**Information provided**
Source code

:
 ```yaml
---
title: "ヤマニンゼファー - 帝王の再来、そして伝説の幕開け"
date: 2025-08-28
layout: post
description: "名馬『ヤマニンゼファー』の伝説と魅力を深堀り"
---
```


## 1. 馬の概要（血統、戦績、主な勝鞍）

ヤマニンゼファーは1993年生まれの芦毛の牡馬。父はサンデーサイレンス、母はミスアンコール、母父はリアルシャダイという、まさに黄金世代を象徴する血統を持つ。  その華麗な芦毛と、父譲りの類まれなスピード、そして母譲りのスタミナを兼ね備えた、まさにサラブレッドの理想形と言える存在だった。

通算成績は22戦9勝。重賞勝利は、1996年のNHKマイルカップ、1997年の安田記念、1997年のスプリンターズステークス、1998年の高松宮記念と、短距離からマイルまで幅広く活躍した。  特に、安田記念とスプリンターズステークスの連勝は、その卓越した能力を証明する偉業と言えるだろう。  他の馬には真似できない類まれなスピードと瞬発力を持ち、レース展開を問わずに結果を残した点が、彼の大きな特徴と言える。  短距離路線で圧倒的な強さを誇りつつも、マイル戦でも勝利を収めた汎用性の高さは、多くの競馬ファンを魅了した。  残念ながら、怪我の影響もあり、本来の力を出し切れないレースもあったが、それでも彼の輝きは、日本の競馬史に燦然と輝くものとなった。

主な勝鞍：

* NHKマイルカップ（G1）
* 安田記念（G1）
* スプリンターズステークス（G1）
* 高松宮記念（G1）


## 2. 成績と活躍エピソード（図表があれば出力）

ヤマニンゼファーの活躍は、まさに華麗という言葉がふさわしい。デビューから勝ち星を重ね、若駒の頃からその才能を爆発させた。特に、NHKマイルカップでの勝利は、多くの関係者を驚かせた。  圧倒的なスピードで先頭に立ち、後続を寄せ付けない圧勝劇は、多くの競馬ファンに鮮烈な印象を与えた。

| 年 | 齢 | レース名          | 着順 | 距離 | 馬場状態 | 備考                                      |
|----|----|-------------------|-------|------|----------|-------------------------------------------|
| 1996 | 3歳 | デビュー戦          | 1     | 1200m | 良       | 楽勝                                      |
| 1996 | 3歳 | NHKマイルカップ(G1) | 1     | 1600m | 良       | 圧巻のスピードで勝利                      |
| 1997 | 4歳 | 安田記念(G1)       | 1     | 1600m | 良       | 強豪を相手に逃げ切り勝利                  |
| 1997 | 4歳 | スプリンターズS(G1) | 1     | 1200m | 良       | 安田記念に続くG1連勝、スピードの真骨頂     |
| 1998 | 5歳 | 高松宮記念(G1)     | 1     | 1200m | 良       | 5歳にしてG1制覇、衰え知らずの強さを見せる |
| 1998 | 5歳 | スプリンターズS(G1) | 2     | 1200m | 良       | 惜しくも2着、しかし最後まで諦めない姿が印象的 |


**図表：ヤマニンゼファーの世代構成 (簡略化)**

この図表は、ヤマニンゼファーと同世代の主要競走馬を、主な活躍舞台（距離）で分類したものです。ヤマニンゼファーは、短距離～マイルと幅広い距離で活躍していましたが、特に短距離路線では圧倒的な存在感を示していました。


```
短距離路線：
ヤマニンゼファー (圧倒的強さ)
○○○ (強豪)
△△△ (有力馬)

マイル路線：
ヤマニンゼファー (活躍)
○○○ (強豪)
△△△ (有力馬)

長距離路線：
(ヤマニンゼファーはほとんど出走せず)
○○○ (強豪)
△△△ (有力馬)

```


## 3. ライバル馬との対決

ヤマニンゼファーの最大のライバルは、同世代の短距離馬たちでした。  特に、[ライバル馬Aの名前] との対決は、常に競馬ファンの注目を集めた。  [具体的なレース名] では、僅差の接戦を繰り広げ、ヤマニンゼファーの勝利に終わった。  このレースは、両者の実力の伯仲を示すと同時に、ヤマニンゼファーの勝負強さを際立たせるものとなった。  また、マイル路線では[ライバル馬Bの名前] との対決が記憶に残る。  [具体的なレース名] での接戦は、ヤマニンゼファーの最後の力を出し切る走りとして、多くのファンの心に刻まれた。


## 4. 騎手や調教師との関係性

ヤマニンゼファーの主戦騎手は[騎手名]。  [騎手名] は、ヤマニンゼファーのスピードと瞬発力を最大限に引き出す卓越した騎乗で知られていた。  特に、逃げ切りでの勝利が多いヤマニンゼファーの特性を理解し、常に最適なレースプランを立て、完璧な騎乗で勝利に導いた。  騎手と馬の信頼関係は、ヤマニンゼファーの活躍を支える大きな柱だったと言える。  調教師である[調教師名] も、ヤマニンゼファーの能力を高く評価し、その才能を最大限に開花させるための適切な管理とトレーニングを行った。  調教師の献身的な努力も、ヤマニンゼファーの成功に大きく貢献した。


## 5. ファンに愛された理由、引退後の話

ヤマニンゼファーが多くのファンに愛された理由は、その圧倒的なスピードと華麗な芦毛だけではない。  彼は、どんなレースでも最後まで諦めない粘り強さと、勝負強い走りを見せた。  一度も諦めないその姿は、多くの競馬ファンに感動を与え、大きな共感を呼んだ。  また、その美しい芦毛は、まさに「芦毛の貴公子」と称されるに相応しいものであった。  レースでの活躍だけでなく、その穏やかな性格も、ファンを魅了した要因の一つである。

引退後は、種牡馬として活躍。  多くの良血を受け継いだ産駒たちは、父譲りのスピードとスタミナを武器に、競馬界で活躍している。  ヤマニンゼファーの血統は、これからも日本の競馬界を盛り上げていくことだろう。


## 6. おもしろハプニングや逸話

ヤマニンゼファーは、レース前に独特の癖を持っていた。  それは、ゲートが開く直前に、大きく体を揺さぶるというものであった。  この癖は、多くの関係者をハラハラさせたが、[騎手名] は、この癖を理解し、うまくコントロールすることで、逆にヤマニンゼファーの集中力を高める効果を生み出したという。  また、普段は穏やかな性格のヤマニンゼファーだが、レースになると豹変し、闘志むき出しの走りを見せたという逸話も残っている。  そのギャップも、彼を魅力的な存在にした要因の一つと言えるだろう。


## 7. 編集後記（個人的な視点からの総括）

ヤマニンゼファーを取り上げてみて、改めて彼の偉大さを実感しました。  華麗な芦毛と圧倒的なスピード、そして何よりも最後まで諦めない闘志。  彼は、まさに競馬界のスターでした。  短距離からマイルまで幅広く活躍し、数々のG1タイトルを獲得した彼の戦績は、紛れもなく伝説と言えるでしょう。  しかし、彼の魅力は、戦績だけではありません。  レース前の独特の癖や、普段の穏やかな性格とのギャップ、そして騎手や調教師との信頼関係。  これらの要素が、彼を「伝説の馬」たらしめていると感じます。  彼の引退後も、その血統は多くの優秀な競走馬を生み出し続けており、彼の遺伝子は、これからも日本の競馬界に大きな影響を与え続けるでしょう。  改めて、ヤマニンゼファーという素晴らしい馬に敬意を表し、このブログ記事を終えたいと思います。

**What is expected**
Beginning with the line above that contains "## 3. ライバル馬との対決", copy each line exactly up to and including the line that contains "## 7. 編集後記（個人的な視点からの総括）", and go no further.

**Solution to the problem**
## 3. ライバル馬との対決

ヤマニンゼファーの最大のライバルは、同世代の短距離馬たちでした。  特に、[ライバル馬Aの名前] との対決は、常に競馬ファンの注目を集めた。  [具体的なレース名] では、僅差の接戦を繰り広げ、ヤマニンゼファーの勝利に終わった。  このレースは、両者の実力の伯仲を示すと同時に、ヤマニンゼファーの勝負強さを際立たせるものとなった。  また、マイル路線では[ライバル馬Bの名前] との対決が記憶に残る。  [具体的なレース名] での接戦は、ヤマニンゼファーの最後の力を出し切る走りとして、多くのファンの心に刻まれた。


## 4. 騎手や調教師との関係性

ヤマニンゼファーの主戦騎手は[騎手名]。  [騎手名] は、ヤマニンゼファーのスピードと瞬発力を最大限に引き出す卓越した騎乗で知られていた。  特に、逃げ切りでの勝利が多いヤマニンゼファーの特性を理解し、常に最適なレースプランを立て、完璧な騎乗で勝利に導いた。  騎手と馬の信頼関係は、ヤマニンゼファーの活躍を支える大きな柱だったと言える。  調教師である[調教師名] も、ヤマニンゼファーの能力を高く評価し、その才能を最大限に開花させるための適切な管理とトレーニングを行った。  調教師の献身的な努力も、ヤマニンゼファーの成功に大きく貢献した。


## 5. ファンに愛された理由、引退後の話

ヤマニンゼファーが多くのファンに愛された理由は、その圧倒的なスピードと華麗な芦毛だけではない。  彼は、どんなレースでも最後まで諦めない粘り強さと、勝負強い走りを見せた。  一度も諦めないその姿は、多くの競馬ファンに感動を与え、大きな共感を呼んだ。  また、その美しい芦毛は、まさに「芦毛の貴公子」と称されるに相応しいものであった。  レースでの活躍だけでなく、その穏やかな性格も、ファンを魅了した要因の一つである。

引退後は、種牡馬として活躍。  多くの良血を受け継いだ産駒たちは、父譲りのスピードとスタミナを武器に、競馬界で活躍している。  ヤマニンゼファーの血統は、これからも日本の競馬界を盛り上げていくことだろう。


## 6. おもしろハプニングや逸話

ヤマニンゼファーは、レース前に独特の癖を持っていた。  それは、ゲートが開く直前に、大きく体を揺さぶるというものであった。  この癖は、多くの関係者をハラハラさせたが、[騎手名] は、この癖を理解し、うまくコントロールすることで、逆にヤマニンゼファーの集中力を高める効果を生み出したという。  また、普段は穏やかな性格のヤマニンゼファーだが、レースになると豹変し、闘志むき出しの走りを見せたという逸話も残っている。  そのギャップも、彼を魅力的な存在にした要因の一つと言えるだろう。


## 7. 編集後記（個人的な視点からの総括）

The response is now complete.